I had ordered it from PayTM and I received the v4 version.

v4 is the latest version. In the previous version i.e v3, out of the 2 antennas only one used to transmit and the other was just dummy. In v4 both transmit.
This is a Modem cum Router, so DDWRT is not possible. DDWRT is for routers only.


----------



## surya_sapui (Jan 9, 2016)

without ddwrt firmware is it good to buy ?


----------



## saswat23 (Jan 10, 2016)

For basic broadband usage, its absolutely fine.
However if you want features like torrent client, etc, this router wont help. You need to purchase a DDWRT compatible router.


----------



## surya_sapui (Jan 10, 2016)

saswat23 said:


> For basic broadband usage, its absolutely fine.
> However if you want features like torrent client, etc, this router wont help. You need to purchase a DDWRT compatible router.

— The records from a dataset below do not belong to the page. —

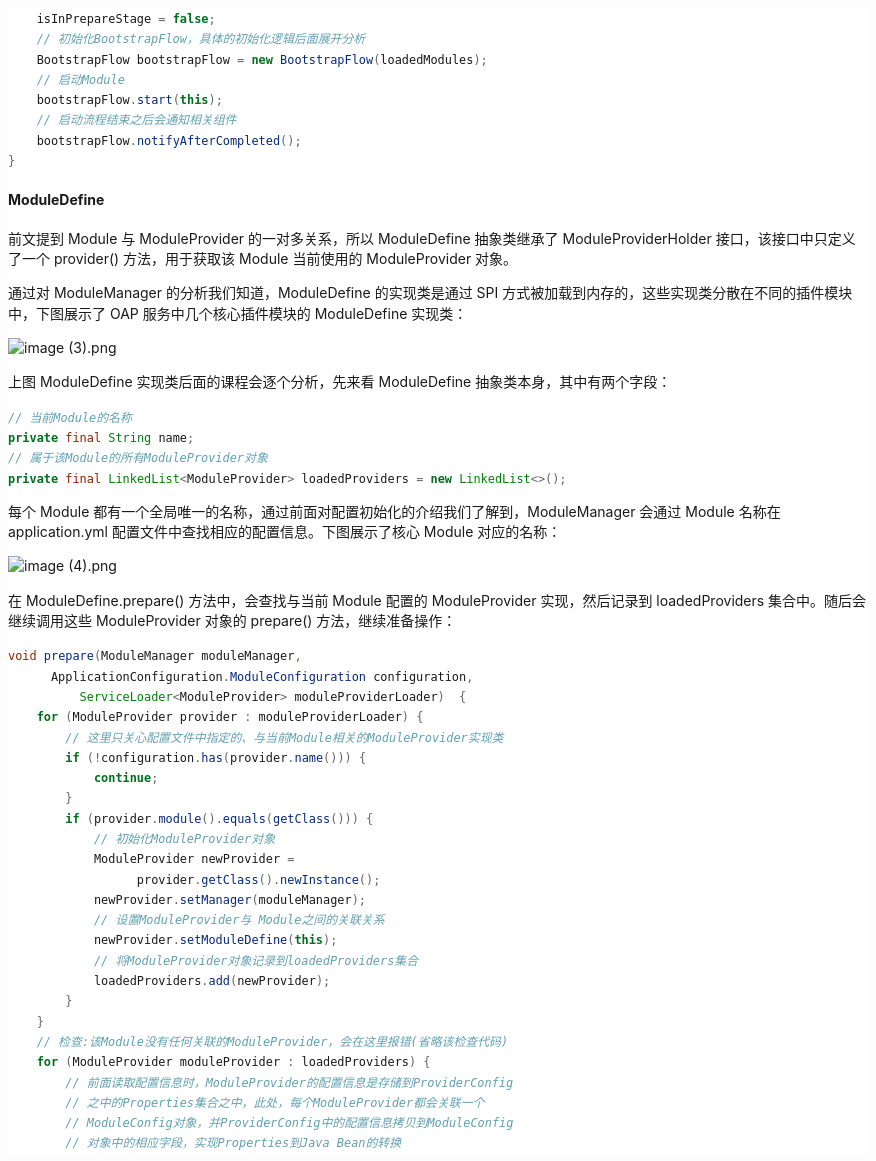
 ```java
    isInPrepareStage = false;
    // 初始化BootstrapFlow，具体的初始化逻辑后面展开分析
    BootstrapFlow bootstrapFlow = new BootstrapFlow(loadedModules);
    // 启动Module
    bootstrapFlow.start(this);
    // 启动流程结束之后会通知相关组件
    bootstrapFlow.notifyAfterCompleted();
}
```

#### ModuleDefine

前文提到 Module 与 ModuleProvider 的一对多关系，所以 ModuleDefine 抽象类继承了 ModuleProviderHolder 接口，该接口中只定义了一个 provider() 方法，用于获取该 Module 当前使用的 ModuleProvider 对象。

通过对 ModuleManager 的分析我们知道，ModuleDefine 的实现类是通过 SPI 方式被加载到内存的，这些实现类分散在不同的插件模块中，下图展示了 OAP 服务中几个核心插件模块的 ModuleDefine 实现类：


<Image alt="image (3).png" src="https://s0.lgstatic.com/i/image/M00/08/0B/CgqCHl66RSyAasXnAAxKC1wvreU269.png"/> 


上图 ModuleDefine 实现类后面的课程会逐个分析，先来看 ModuleDefine 抽象类本身，其中有两个字段：

```java
// 当前Module的名称
private final String name; 
// 属于该Module的所有ModuleProvider对象
private final LinkedList<ModuleProvider> loadedProviders = new LinkedList<>();
```

每个 Module 都有一个全局唯一的名称，通过前面对配置初始化的介绍我们了解到，ModuleManager 会通过 Module 名称在 application.yml 配置文件中查找相应的配置信息。下图展示了核心 Module 对应的名称：


<Image alt="image (4).png" src="https://s0.lgstatic.com/i/image/M00/08/0B/Ciqc1F66RTOAc7l_AAGhZ9L9Cqc865.png"/> 


在 ModuleDefine.prepare() 方法中，会查找与当前 Module 配置的 ModuleProvider 实现，然后记录到 loadedProviders 集合中。随后会继续调用这些 ModuleProvider 对象的 prepare() 方法，继续准备操作：

```java
void prepare(ModuleManager moduleManager,  
      ApplicationConfiguration.ModuleConfiguration configuration,
          ServiceLoader<ModuleProvider> moduleProviderLoader)  {
    for (ModuleProvider provider : moduleProviderLoader) {
        // 这里只关心配置文件中指定的、与当前Module相关的ModuleProvider实现类
        if (!configuration.has(provider.name())) {
            continue; 
        }
        if (provider.module().equals(getClass())) {
            // 初始化ModuleProvider对象
            ModuleProvider newProvider = 
                  provider.getClass().newInstance();
            newProvider.setManager(moduleManager);
            // 设置ModuleProvider与 Module之间的关联关系
            newProvider.setModuleDefine(this);
            // 将ModuleProvider对象记录到loadedProviders集合
            loadedProviders.add(newProvider);
        }
    }
    // 检查:该Module没有任何关联的ModuleProvider，会在这里报错(省略该检查代码)
    for (ModuleProvider moduleProvider : loadedProviders) {
        // 前面读取配置信息时，ModuleProvider的配置信息是存储到ProviderConfig
        // 之中的Properties集合之中，此处，每个ModuleProvider都会关联一个        
        // ModuleConfig对象，并ProviderConfig中的配置信息拷贝到ModuleConfig
        // 对象中的相应字段，实现Properties到Java Bean的转换
```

then refer some good router model with ddwrt support with urgent basis.


----------



## saswat23 (Jan 10, 2016)

budget?


----------



## surya_sapui (Jan 10, 2016)

saswat23 said:


> budget?



1500 to 3500 or may be higher


----------



## surya_sapui (Jan 13, 2016)

Still waiting for reply..

Anyone pls reply, i am waiting. i have to buy a router within few days...


----------



## saswat23 (Jan 13, 2016)

Asus 300 Mbps N300 High Power Wireless Router (Router-Access Point-Range Extender) (RT-N12HP) - Buy Asus 300 Mbps N300 High Power Wireless Router (Router-Access Point-Range Extender) (RT-N12HP) Online at Low Price in India - Snapdeal

Linksys 300 Mbps Dual-Band Wireless N Router (E2500) - Buy Linksys 300 Mbps Dual-Band Wireless N Router (E2500) Online at Low Price in India - Snapdeal

TP-Link TL-WDR4300 N750 Wireless Dual Band Gaming Router (Black) - Buy TP-Link TL-WDR4300 N750 Wireless Dual Band Gaming Router (Black) Online at Low Price in India - Amazon.in


Check support here: Router Database | www.dd-wrt.com


----------



## surya_sapui (Jan 22, 2016)

what about TP-LINK Archer C20 AC750 Wireless Dual Band Router, can any one tell me review about it


TP-LINK Archer C20 AC750 Wireless Dual Band Router: Amazon.in: Electronics


----------



## kunalgujarathi (Jan 22, 2016)

Don't buy W8968 for cable broadband.
It's pathetic.

Buy only for ADSL


----------



## surya_sapui (Jan 23, 2016)

kunalgujarathi said:


> Don't buy W8968 for cable broadband.
> It's pathetic.
> 
> Buy only for ADSL



Then which model you preferred..


----------



## kunalgujarathi (Jan 23, 2016)

surya_sapui said:


> Then which model you preferred..



Get Digisol HR3400
Best Range
Good Interface
lifetime warranty
₹900/-

Or if you can get ac router like c20i or 816 under ₹1500/-


----------